BEGIN

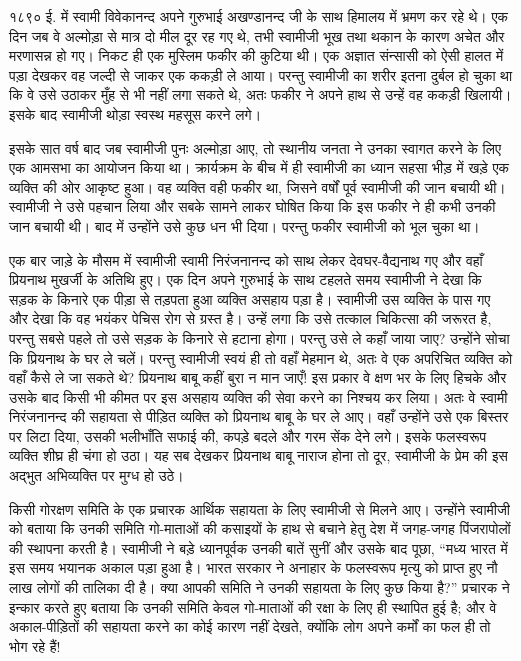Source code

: \delimiter

१८९० ई. में स्वामी विवेकानन्द अपने गुरुभाई अखण्डानन्द जी के साथ हिमालय में भ्रमण कर रहे थे। एक दिन जब वे अल्मोड़ा से मात्र दो मील दूर रह गए थे, तभी स्वामीजी भूख तथा थकान के कारण अचेत और मरणासन्न हो गए। निकट ही एक मुस्लिम फकीर की कुटिया थी। एक अज्ञात संन्सासी को ऐसी हालत में पड़ा देखकर वह जल्दी से जाकर एक ककड़ी ले आया। परन्तु स्वामीजी का शरीर इतना दुर्बल हो चुका था कि वे उसे उठाकर मुँह से भी नहीं लगा सकते थे, अतः फकीर ने अपने हाथ से उन्हें वह ककड़ी खिलायी। इसके बाद स्वामीजी थोड़ा स्वस्थ महसूस करने लगे। 

इसके सात वर्ष बाद जब स्वामीजी पुनः अल्मोड़ा आए, तो स्थानीय जनता ने उनका स्वागत करने के लिए एक आमसभा का आयोजन किया था। क्रार्यक्रम के बीच में ही स्वामीजी का ध्यान सहसा भीड़ में खड़े एक व्यक्ति की ओर आकृष्ट हुआ। वह व्यक्ति वही फकीर था, जिसने वर्षों पूर्व स्वामीजी की जान बचायी थी। स्वामीजी ने उसे पहचान लिया और सबके सामने लाकर घोषित किया कि इस फकीर ने ही कभी उनकी जान बचायी थी। बाद में उन्होंने उसे कुछ धन भी दिया। परन्तु फकीर स्वामीजी को भूल चुका था। 

\delimiter

एक बार जाड़े के मौसम में स्वामीजी स्वामी निरंजनानन्द को साथ लेकर देवघर-वैद्यनाथ गए और वहाँ प्रियनाथ मुखर्जी के अतिथि हुए। एक दिन अपने गुरुभाई के साथ टहलते समय स्वामीजी ने देखा कि सड़क के किनारे एक पीड़ा से तड़पता हुआ व्यक्ति असहाय पड़ा है। स्वामीजी उस व्यक्ति के पास गए और देखा कि वह भयंकर पेचिस रोग से ग्रस्त है। उन्हें लगा कि उसे तत्काल चिकित्सा की जरूरत है, परन्तु सबसे पहले तो उसे सड़क के किनारे से हटाना होगा। परन्तु उसे ले कहाँ जाया जाए? उन्होंने सोचा कि प्रियनाथ के घर ले चलें। परन्तु स्वामीजी स्वयं ही तो वहाँ मेहमान थे, अतः वे एक अपरिचित व्यक्ति को वहाँ कैसे ले जा सकते थे? प्रियनाथ बाबू कहीं बुरा न मान जाएँ! इस प्रकार वे क्षण भर के लिए हिचके और उसके बाद किसी भी कीमत पर इस असहाय व्यक्ति की सेवा करने का निश्चय कर लिया। अतः वे स्वामी निरंजनानन्द की सहायता से पीड़ित व्यक्ति को प्रियनाथ बाबू के घर ले आए। वहाँ उन्होंने उसे एक बिस्तर पर लिटा दिया, उसकी भलीभाँति सफाई की, कपड़े बदले और गरम सेंक देने लगे। इसके फलस्वरूप व्यक्ति शीघ्र ही चंगा हो उठा। यह सब देखकर प्रियनाथ बाबू नाराज होना तो दूर, स्वामीजी के प्रेम की इस अद्भुत अभिव्यक्ति पर मुग्ध हो उठे। 

\delimiter

किसी गोरक्षण समिति के एक प्रचारक आर्थिक सहायता के लिए स्वामीजी से मिलने आए। उन्होंने स्वामीजी को बताया कि उनकी समिति गो-माताओं की कसाइयों के हाथ से बचाने हेतु देश में जगह-जगह पिंजरापोलों की स्थापना करती है। स्वामीजी ने बड़े ध्यानपूर्वक उनकी बातें सुनीं और उसके बाद पूछा, “मध्य भारत में इस समय भयानक अकाल पड़ा हुआ है। भारत सरकार ने अनाहार के फलस्वरूप मृत्यु को प्राप्त हुए नौ लाख लोगों की तालिका दी है। क्या आपकी समिति ने उनकी सहायता के लिए कुछ किया है?” प्रचारक ने इन्कार करते हुए बताया कि उनकी समिति केवल गो-माताओं की रक्षा के लिए ही स्थापित हुई है; और वे अकाल-पीड़ितों की सहायता करने का कोई कारण नहीं देखते, क्योंकि लोग अपने कर्मों का फल ही तो भोग रहे हैं! 

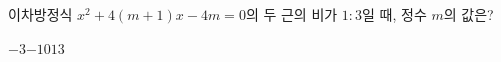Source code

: 이차방정식 $x^2+4(m+1)x-4m=0$의 두 근의 비가 $1:3$일 때, 정수 $m$의 값은?
\begin{choices32}{$-3$}{$-1$}{$0$}{$1$}{$3$}\end{choices32}
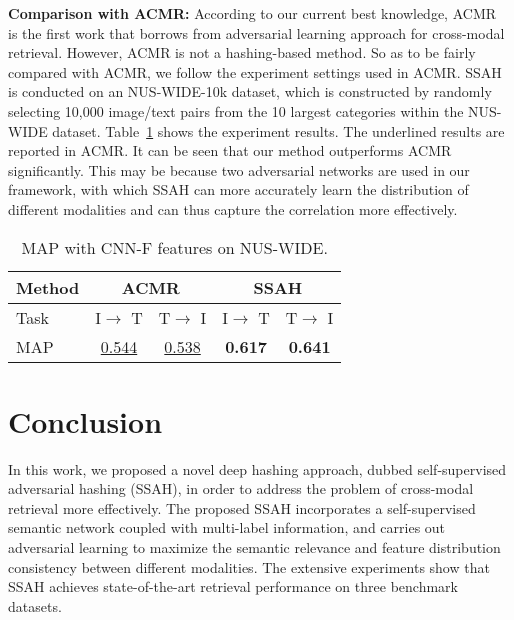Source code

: \documentclass[10pt,twocolumn,letterpaper]{article}
\begin{document}
\textbf{Comparison with ACMR:} According to our current best knowledge, ACMR~\cite{Wang2017MM} is the first work that borrows from adversarial learning approach for cross-modal retrieval. However, ACMR is not a hashing-based method. So as to be fairly compared with ACMR, we follow the experiment settings used in ACMR. SSAH is conducted on an NUS-WIDE-10k dataset, which is constructed by randomly selecting 10,000 image/text pairs from the 10 largest categories within the NUS-WIDE dataset. Table~\ref{result: NUS} shows the experiment results. The underlined results are reported in ACMR. It can be seen that our method outperforms ACMR significantly. This may be because two adversarial networks are used in our framework, with which SSAH can more accurately learn the distribution of different modalities and can thus capture the correlation more effectively.
\begin{table}[!t]
	\begin{center}
		\caption{MAP with CNN-F features on NUS-WIDE.}
		\vspace{-0.25cm}
		\label{result: NUS}
		\begin{tabular}{|l|c|c|c|c|}
			\hline
			Method   &  \multicolumn{2}{c|}{ACMR} &  \multicolumn{2}{c|}{SSAH}\\
			\hline
			Task & I$\rightarrow$ T & T$\rightarrow$ I & I$\rightarrow$ T & T$\rightarrow$ I\\
			\hline
			MAP &   \underline{0.544}  & \underline{0.538} &   \textbf{0.617}     &  \textbf{0.641}\\
			\hline
		\end{tabular}
		\vspace{-0.8cm}
	\end{center}
\end{table}
\vspace{-0.25cm}
\section{Conclusion}
\vspace{-0.15cm}
\label{section: Conclusion}
In this work, we proposed a novel deep hashing approach, dubbed self-supervised adversarial hashing (SSAH), in order to address the problem of cross-modal retrieval more effectively. The proposed SSAH incorporates a self-supervised semantic network coupled with multi-label information, and carries out adversarial learning to maximize the semantic relevance and feature distribution consistency between different modalities. The extensive experiments show that SSAH achieves state-of-the-art retrieval performance on three benchmark datasets.
\vspace{-0.25cm}
\end{document}
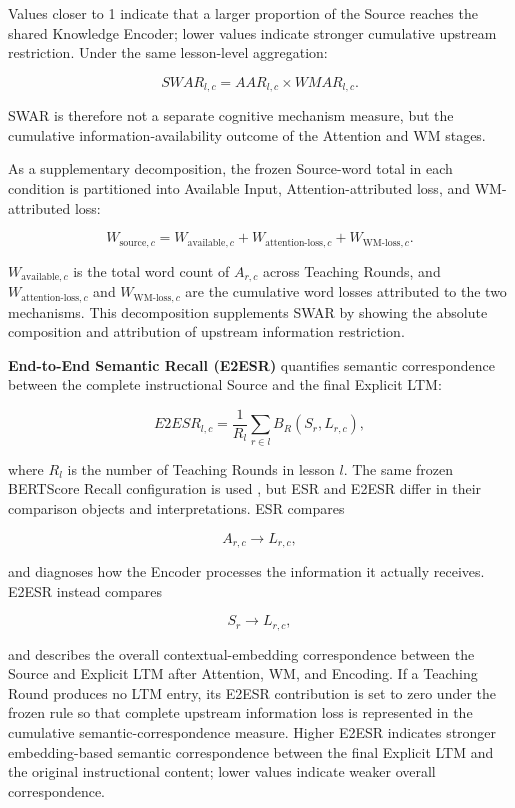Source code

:Values closer to 1 indicate that a larger proportion of the Source reaches the shared Knowledge Encoder; lower values indicate stronger cumulative upstream restriction. Under the same lesson-level aggregation:

\[
SWAR_{l,c}
=
AAR_{l,c}
\times
WMAR_{l,c}.
\]

SWAR is therefore not a separate cognitive mechanism measure, but the cumulative information-availability outcome of the Attention and WM stages.

As a supplementary decomposition, the frozen Source-word total in each condition is partitioned into Available Input, Attention-attributed loss, and WM-attributed loss:

\[
W_{\text{source},c}
=
W_{\text{available},c}
+
W_{\text{attention-loss},c}
+
W_{\text{WM-loss},c}.
\]

$W_{\text{available},c}$ is the total word count of $A_{r,c}$ across Teaching Rounds, and $W_{\text{attention-loss},c}$ and $W_{\text{WM-loss},c}$ are the cumulative word losses attributed to the two mechanisms. This decomposition supplements SWAR by showing the absolute composition and attribution of upstream information restriction.

\textbf{End-to-End Semantic Recall (E2ESR)} quantifies semantic correspondence between the complete instructional Source and the final Explicit LTM:

\[
E2ESR_{l,c}
=
\frac{1}{R_l}
\sum_{r\in l}
B_R(S_r,L_{r,c}),
\]

where $R_l$ is the number of Teaching Rounds in lesson $l$. The same frozen BERTScore Recall configuration is used \cite{zhang2019bertscore}, but ESR and E2ESR differ in their comparison objects and interpretations. ESR compares

\[
A_{r,c}\rightarrow L_{r,c},
\]

and diagnoses how the Encoder processes the information it actually receives. E2ESR instead compares

\[
S_r\rightarrow L_{r,c},
\]

and describes the overall contextual-embedding correspondence between the Source and Explicit LTM after Attention, WM, and Encoding. If a Teaching Round produces no LTM entry, its E2ESR contribution is set to zero under the frozen rule so that complete upstream information loss is represented in the cumulative semantic-correspondence measure. Higher E2ESR indicates stronger embedding-based semantic correspondence between the final Explicit LTM and the original instructional content; lower values indicate weaker overall correspondence.

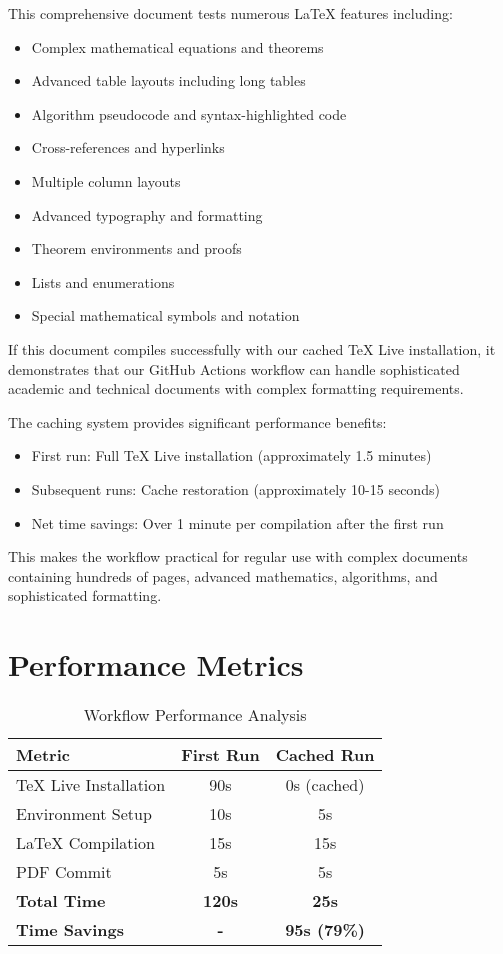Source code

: \documentclass[12pt,a4paper,twoside]{article}
\theoremstyle{definition}
\begin{document}
This comprehensive document tests numerous LaTeX features including:
\begin{itemize}
\item Complex mathematical equations and theorems
\item Advanced table layouts including long tables
\item Algorithm pseudocode and syntax-highlighted code
\item Cross-references and hyperlinks
\item Multiple column layouts
\item Advanced typography and formatting
\item Theorem environments and proofs
\item Lists and enumerations
\item Special mathematical symbols and notation
\end{itemize}

If this document compiles successfully with our cached TeX Live installation, it demonstrates that our GitHub Actions workflow can handle sophisticated academic and technical documents with complex formatting requirements.

The caching system provides significant performance benefits:
\begin{itemize}
\item First run: Full TeX Live installation (approximately 1.5 minutes)
\item Subsequent runs: Cache restoration (approximately 10-15 seconds)
\item Net time savings: Over 1 minute per compilation after the first run
\end{itemize}

This makes the workflow practical for regular use with complex documents containing hundreds of pages, advanced mathematics, algorithms, and sophisticated formatting.

\appendix

\section{Performance Metrics}

\begin{table}[H]
\centering
\caption{Workflow Performance Analysis}
\begin{tabular}{@{}lcc@{}}
\toprule
\textbf{Metric} & \textbf{First Run} & \textbf{Cached Run} \\
\midrule
TeX Live Installation & 90s & 0s (cached) \\
Environment Setup & 10s & 5s \\
LaTeX Compilation & 15s & 15s \\
PDF Commit & 5s & 5s \\
\textbf{Total Time} & \textbf{120s} & \textbf{25s} \\
\textbf{Time Savings} & \textbf{-} & \textbf{95s (79\%)} \\
\bottomrule
\end{tabular}
\end{table}

\end{document}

END

→ **Task to carry out**:
Which of the lines above include the word "documents"? Copy each of them.

→ **Result for this exercise**:
If this document compiles successfully with our cached TeX Live installation, it demonstrates that our GitHub Actions workflow can handle sophisticated academic and technical documents with complex formatting requirements.
This makes the workflow practical for regular use with complex documents containing hundreds of pages, advanced mathematics, algorithms, and sophisticated formatting.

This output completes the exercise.